§ Source material
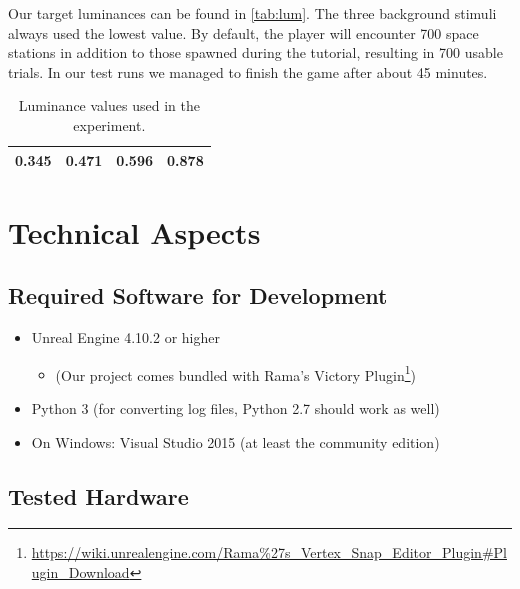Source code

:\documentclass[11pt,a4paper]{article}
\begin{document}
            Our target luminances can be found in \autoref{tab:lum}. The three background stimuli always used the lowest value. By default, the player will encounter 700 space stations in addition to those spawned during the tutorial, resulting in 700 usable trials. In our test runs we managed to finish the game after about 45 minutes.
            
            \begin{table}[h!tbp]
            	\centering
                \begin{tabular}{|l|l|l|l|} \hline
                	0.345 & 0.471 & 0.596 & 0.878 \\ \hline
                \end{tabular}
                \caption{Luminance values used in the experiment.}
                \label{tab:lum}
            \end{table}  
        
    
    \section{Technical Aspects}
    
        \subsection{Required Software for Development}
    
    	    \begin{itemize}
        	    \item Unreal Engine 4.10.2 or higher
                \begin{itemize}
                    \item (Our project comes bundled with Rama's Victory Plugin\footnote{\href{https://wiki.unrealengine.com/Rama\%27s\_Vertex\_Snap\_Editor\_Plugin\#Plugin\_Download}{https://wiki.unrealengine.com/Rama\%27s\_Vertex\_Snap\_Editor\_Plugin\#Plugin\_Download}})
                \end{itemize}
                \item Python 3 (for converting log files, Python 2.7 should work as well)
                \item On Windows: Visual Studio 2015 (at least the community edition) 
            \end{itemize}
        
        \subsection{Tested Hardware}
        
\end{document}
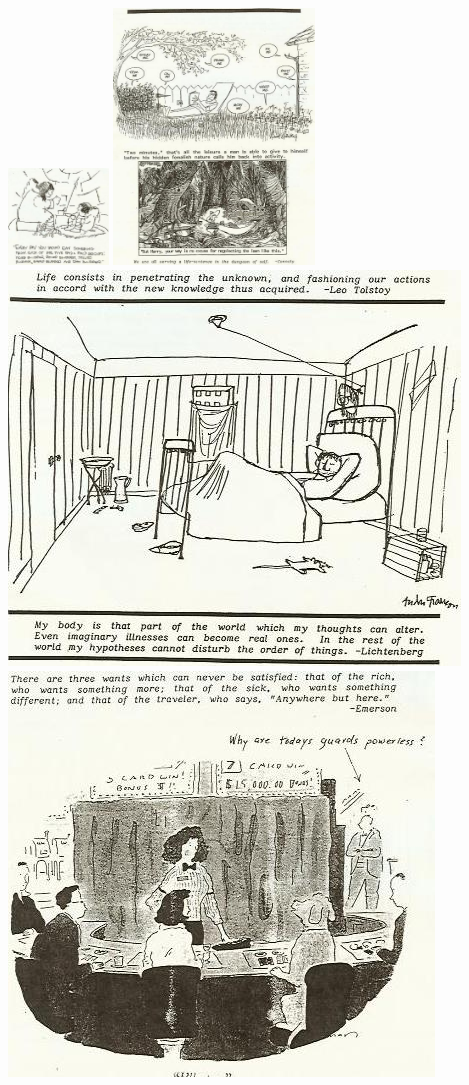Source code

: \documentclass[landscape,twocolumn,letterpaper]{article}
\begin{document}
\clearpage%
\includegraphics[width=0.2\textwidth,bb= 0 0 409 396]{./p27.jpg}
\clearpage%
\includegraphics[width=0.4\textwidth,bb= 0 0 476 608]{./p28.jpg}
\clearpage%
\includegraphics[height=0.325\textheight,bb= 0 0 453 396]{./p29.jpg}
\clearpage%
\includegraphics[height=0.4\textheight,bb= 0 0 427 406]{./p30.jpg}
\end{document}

...

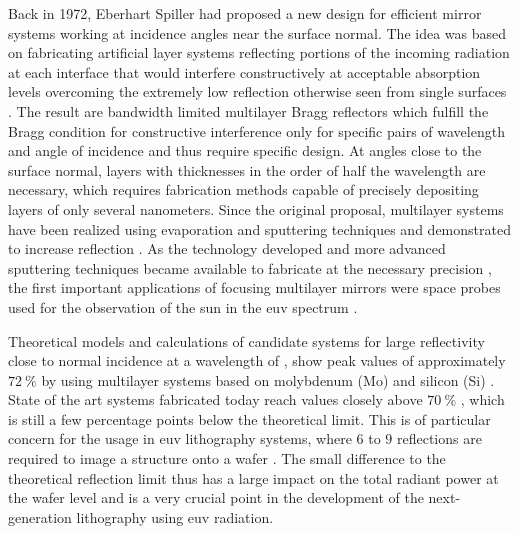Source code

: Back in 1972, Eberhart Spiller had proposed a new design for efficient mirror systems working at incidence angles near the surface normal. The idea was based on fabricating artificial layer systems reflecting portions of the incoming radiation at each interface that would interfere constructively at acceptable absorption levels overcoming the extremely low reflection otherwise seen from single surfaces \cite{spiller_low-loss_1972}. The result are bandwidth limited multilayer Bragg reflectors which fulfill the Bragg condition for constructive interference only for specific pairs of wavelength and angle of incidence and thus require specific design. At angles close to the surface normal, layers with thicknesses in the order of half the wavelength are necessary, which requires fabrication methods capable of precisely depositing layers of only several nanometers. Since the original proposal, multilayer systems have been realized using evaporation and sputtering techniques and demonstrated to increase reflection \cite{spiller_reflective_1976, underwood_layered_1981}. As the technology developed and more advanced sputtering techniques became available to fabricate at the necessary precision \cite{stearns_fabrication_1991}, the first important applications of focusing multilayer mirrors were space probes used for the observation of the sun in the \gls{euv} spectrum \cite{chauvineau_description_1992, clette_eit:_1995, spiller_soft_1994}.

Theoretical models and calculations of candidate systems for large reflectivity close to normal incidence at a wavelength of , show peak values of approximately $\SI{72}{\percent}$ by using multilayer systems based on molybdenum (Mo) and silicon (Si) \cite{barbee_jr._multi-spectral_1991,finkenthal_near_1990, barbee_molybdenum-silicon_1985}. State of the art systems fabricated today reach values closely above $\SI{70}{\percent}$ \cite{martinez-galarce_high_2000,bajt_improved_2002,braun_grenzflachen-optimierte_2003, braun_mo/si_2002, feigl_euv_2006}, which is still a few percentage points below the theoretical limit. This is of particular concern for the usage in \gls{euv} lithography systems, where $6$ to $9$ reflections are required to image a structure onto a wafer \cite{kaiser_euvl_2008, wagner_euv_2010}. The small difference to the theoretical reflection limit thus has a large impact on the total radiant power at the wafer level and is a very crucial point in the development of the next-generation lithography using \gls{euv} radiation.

* * *

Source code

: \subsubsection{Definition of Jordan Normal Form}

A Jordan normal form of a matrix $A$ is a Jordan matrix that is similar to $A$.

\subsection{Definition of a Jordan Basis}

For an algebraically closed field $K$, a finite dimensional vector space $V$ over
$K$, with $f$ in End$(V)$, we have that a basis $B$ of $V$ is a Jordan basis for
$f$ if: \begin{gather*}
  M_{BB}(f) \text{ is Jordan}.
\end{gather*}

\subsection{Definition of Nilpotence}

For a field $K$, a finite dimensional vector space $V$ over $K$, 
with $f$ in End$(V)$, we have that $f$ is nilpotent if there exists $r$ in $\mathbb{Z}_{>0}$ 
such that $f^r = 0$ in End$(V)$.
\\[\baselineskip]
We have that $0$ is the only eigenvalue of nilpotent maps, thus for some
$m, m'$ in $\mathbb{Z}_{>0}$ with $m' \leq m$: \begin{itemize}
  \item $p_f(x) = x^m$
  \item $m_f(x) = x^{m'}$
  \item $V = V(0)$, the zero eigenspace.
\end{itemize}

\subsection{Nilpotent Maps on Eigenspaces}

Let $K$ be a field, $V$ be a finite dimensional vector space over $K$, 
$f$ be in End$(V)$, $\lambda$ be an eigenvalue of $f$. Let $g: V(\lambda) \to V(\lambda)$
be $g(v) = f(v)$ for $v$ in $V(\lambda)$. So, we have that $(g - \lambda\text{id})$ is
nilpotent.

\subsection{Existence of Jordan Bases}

§ Try it
Using the material above, tally the lines that hold the string "includegraphics". Reply with the number alone.

§ Result of this exercise
4